Das lyophilisierte gereinigte Minactivin wird in 0,1 M Tris-Cl, pH 8,0, das 8 M Harnstoff in einer Konzentration von 10 mg/ml enthält, gelöst und auf 10 mg/ml in 0,1 M Tris-Cl, pH 8,0, das 1 mM reduziertes Glutathion und 0,1 Mm oxidiertes Glutathion enthält, gelöst. Die Renaturierungsreaktion wird bei Raumtemperatur 24 Stunden lang fortschreiten gelassen und dann wird die Lösung eingeengt und gegen 0,1 M Natriumphosphat, pH 7,0, auf einer gerührten Amicon-Zelle unter Verwendung einer YM10-Membran diafiltriert. Die entstehende Lösung, die aktives Minactivin enthält, wird getestet unter Verwendung des oben beschriebenen Tests (Beispiel 1).
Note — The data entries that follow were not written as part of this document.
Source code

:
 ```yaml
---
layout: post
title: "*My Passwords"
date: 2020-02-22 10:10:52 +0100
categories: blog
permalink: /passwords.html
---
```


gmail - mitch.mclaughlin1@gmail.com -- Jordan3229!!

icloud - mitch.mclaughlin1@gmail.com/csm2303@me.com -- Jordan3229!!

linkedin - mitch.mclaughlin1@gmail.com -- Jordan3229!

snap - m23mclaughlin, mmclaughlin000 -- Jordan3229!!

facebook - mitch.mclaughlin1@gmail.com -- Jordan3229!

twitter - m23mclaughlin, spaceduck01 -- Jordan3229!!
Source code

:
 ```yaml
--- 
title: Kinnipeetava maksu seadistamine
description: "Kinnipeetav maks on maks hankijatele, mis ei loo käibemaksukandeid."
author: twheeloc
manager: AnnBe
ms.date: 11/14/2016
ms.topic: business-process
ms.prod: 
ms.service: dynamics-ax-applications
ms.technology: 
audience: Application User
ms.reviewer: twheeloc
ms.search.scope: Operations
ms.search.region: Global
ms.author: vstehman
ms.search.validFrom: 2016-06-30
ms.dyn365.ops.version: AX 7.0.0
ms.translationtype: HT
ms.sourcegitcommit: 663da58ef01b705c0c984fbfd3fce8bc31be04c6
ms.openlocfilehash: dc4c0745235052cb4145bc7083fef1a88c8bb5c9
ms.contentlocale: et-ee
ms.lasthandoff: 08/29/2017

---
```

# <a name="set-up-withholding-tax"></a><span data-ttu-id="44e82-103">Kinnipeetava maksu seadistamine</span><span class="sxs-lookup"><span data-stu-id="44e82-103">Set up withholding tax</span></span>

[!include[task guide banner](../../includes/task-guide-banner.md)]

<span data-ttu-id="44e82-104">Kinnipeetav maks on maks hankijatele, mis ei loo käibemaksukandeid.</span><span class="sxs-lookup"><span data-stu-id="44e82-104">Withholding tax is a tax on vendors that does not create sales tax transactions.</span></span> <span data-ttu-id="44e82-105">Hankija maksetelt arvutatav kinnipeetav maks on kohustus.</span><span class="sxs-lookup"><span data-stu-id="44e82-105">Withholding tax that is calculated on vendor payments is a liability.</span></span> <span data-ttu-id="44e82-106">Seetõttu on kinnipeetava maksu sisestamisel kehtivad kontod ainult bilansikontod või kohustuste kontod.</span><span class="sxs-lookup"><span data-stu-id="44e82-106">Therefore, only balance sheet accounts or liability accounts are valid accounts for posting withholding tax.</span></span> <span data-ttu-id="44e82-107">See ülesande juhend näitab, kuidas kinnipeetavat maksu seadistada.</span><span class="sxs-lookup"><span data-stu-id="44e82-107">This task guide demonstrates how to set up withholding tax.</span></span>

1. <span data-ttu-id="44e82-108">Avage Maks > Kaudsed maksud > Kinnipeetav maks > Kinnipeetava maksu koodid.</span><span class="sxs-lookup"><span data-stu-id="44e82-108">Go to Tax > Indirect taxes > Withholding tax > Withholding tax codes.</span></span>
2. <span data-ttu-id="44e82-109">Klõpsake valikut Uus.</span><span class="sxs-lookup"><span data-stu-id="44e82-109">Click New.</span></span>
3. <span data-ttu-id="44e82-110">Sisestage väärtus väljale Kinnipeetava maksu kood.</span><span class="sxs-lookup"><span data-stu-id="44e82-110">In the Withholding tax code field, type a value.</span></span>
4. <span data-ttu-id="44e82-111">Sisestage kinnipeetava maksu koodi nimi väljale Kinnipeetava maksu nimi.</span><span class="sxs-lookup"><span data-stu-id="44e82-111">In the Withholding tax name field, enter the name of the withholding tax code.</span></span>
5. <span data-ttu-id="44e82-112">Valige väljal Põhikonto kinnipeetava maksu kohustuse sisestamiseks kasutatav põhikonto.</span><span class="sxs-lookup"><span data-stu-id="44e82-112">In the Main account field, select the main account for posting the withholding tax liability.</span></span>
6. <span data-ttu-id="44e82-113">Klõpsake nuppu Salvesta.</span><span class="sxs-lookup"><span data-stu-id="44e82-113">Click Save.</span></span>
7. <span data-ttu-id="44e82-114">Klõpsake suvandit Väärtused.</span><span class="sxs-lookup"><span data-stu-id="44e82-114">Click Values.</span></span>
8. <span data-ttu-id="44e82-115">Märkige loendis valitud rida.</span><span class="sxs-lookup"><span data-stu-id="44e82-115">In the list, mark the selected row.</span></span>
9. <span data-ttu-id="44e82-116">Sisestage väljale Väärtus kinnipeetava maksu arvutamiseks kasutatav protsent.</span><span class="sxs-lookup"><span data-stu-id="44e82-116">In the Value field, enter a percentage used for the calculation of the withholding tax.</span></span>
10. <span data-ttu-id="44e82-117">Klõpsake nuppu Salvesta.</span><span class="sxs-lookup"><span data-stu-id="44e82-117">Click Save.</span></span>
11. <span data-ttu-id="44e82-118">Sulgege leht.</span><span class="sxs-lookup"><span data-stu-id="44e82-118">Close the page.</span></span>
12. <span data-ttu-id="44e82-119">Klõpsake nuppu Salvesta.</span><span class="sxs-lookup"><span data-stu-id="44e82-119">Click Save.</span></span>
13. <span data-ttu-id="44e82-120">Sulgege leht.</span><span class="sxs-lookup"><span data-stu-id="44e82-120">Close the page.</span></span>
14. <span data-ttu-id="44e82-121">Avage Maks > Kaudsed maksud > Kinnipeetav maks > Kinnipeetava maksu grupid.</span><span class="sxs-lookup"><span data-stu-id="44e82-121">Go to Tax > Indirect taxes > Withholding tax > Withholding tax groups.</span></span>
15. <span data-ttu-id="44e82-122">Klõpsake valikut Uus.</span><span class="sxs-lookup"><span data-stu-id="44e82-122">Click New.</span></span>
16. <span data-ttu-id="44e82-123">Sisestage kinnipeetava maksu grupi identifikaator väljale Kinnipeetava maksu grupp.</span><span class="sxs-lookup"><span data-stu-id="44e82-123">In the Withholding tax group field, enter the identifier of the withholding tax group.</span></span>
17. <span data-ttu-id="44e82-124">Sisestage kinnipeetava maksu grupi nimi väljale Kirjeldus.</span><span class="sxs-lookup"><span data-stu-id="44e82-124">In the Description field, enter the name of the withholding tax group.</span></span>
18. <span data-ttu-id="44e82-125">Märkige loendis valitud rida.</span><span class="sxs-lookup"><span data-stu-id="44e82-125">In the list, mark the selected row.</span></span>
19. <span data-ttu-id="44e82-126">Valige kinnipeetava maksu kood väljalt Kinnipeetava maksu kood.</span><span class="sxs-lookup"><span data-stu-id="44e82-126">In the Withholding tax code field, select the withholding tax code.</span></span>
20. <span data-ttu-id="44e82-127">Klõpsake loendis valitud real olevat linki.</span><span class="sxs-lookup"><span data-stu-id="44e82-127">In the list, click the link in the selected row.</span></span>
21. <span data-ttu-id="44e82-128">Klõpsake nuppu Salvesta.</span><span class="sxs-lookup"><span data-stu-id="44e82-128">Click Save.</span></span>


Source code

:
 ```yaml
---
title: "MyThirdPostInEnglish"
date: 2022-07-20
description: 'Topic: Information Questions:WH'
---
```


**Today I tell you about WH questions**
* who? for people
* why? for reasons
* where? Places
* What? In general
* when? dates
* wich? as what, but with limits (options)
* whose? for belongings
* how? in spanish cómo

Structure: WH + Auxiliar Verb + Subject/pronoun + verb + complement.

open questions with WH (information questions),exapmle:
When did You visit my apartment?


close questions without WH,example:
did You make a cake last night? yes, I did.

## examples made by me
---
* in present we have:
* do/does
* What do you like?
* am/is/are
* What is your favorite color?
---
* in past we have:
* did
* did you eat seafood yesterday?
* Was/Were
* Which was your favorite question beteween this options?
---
Für die Gewinnung des in hohem Anteil von Säugetierzellen ausgeschiedenen biologisch aktiven Minactivins wird das gleiche Verfahren angewendet, wie in Beispiel 2 für die Reinigung des nativen Minactivins aus U937-Zellen beschrieben. Dies betrifft anfangs eine 10fache Aufkonzentration des zellfreien Überstands unter Verwendung einer Amicon DC-2 Hohlfaser-Konzentrationsvorrichtung, die mit einer Patrone mit einem Ausschluß bei 30.000 Dalton ausgestattet ist. Das Konzentrat wird dann gegen mindestens ein gleiches Volumen 50 mM Glycin, pH 7 bis 8, dialysiert, um alle Farbstoffspuren zu entfernen. Das dialysierte Konzentrat wird in einem JA10- Rotor mit 8.000 Upm 30 Minuten bei 4ºC zentrifugiert, um restliche Zellbruchstücke und Protein, das während der Dialyse ausgefallen sein kann, zu pelletisieren. Der geklärte Überstand wird dann in Aliquots aufgeteilt und bei -20ºC eingefroren, bis er für die nachfolgende Reinigung gebraucht wird.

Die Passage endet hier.